La création au pouvoir
Le designer genevois se veut pourtant rassurant. Il estime que les horlogers suisses doivent lutter avec et non contre les smartwatches. «La montre connectée représente une nouvelle part du gâteau: grâce à elle, beaucoup de jeunes s’habituent à porter quelque chose au poignet et seront donc peut-être davantage enclins à acheter une montre traditionnelle plus tard dans leur vie.» D’autant plus que comme le montre l’exemple de la dernière création de Samsung, le «swiss made», du moins en termes d’image, semble jouer un rôle central dans la phase actuelle d’institutionnalisation de la montre connectée.

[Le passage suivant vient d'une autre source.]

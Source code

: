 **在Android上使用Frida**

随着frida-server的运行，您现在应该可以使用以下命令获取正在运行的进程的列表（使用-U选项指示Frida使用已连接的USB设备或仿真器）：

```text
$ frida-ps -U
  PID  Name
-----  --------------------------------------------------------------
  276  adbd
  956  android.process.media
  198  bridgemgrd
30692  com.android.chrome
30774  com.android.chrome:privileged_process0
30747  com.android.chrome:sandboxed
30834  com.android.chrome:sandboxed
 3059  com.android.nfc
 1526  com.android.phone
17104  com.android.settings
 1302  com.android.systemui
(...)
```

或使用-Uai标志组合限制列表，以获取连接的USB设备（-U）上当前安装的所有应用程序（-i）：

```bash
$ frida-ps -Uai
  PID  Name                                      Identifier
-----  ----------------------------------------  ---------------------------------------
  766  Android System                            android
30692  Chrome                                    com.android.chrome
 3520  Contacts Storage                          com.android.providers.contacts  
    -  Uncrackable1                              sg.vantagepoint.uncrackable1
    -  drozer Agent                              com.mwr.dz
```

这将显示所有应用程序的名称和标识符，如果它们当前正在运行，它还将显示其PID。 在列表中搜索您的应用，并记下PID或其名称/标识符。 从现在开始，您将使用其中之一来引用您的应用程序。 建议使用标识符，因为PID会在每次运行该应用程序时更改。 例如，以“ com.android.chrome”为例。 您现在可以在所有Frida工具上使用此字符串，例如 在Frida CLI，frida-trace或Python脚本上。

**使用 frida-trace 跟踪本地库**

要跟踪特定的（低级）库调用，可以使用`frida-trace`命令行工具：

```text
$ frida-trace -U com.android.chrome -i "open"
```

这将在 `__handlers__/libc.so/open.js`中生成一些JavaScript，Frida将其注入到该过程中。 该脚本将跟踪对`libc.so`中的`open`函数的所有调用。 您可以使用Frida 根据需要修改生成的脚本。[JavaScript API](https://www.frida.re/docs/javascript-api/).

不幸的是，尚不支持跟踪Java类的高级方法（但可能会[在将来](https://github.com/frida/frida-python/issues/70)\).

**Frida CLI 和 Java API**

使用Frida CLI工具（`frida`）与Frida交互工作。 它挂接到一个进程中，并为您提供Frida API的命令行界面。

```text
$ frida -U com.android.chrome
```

Quant à ceux qui l’accusent d’avoir pactisé avec le diable et d’avoir vendu les codes de l’horlogerie suisse aux Coréens, Yvan Arpa leur répond que l’arrivée de la montre connectée est l’occasion d’une nécessaire et profonde remise en question au sein de la branche, dominée par les grands groupes de l’industrie du luxe.
«Ces dernières années, les financiers ont pris le pouvoir dans l’horlogerie, avec pour seul objectif de maximiser les profits. La création doit reprendre le dessus sur les considérations purement mercantiles. Il y aura toujours de la place pour les personnes qui font l’effort de trouver de nouveaux moyens et de nouveaux chemins pour rendre la montre attractive, qu’elle soit connectée ou non», avance Yvan Arpa.
Montres connectées «swiss made»
La montre connectée intéresse de plus en plus les horlogers suisses. Seules quelques marques de luxe – Rolex, Patek Philippe, Cartier, Omega ou Longines – se tiennent complètement à l’écart de ce segment. Tag Heuer, Victorinox, Movado ou Mondaine se sont déjà engouffrées dans la brèche.
Quant à Swatch Group, le plus grand groupe horloger au monde, il a annoncé dernièrement travailler avec le Centre suisse d’électronique et de microtechnique de Neuchâtel (CSEM) pour l’élaboration d’un système «swiss made».